[Data provided — start]

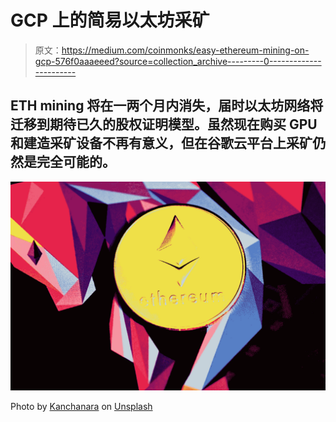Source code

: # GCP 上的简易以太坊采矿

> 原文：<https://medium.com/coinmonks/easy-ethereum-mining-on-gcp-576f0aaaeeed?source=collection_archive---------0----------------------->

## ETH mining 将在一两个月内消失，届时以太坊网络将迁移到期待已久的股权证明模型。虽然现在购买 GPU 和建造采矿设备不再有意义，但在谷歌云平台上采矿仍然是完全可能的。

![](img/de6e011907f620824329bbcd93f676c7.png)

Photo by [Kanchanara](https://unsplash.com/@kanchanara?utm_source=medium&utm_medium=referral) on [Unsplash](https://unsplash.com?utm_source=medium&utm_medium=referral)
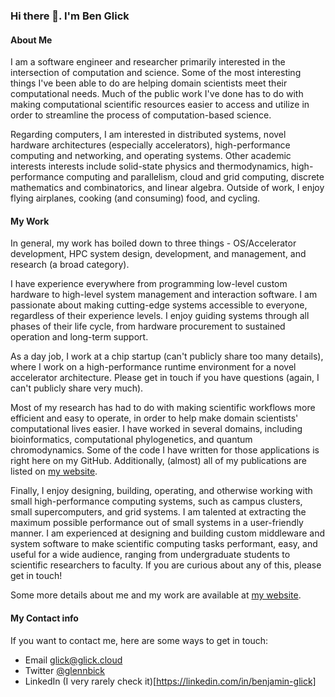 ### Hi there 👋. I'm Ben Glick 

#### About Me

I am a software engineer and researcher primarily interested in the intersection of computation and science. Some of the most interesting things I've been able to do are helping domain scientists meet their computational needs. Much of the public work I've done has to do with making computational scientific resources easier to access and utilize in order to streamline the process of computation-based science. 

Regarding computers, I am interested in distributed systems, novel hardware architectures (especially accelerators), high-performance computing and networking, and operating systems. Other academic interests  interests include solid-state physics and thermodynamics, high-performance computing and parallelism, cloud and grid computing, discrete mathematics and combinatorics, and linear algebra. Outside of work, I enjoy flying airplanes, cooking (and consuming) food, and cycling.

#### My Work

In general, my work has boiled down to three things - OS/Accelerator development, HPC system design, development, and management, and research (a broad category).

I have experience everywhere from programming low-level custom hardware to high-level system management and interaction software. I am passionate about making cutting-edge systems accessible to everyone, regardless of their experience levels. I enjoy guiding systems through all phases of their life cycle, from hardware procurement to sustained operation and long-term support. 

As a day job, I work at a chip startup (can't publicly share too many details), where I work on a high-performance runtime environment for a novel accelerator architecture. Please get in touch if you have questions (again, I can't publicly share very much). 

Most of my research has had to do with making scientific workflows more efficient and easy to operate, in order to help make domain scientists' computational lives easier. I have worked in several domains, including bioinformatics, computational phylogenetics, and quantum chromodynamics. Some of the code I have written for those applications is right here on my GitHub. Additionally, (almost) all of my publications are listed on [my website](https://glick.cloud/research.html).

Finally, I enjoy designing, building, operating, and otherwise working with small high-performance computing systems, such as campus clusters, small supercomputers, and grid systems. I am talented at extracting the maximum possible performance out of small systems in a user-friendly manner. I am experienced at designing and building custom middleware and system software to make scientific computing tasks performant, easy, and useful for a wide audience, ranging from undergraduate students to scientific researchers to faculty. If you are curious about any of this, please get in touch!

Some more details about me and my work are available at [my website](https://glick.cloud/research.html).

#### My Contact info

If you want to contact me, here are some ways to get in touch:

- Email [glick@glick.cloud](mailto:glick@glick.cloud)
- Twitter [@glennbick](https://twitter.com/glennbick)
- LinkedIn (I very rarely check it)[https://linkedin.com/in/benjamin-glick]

[Data provided — finish]
[Data provided — start]

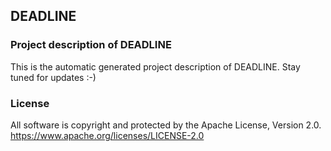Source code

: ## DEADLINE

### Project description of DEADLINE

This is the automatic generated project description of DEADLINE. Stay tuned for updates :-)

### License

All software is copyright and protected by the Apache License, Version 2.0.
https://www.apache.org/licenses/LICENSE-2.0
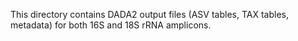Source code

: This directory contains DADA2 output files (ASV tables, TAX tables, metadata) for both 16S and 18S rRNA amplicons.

[Data provided — finish]

Exercise
All that is required is the number of lines in the data above that contain the word "more".

Output
2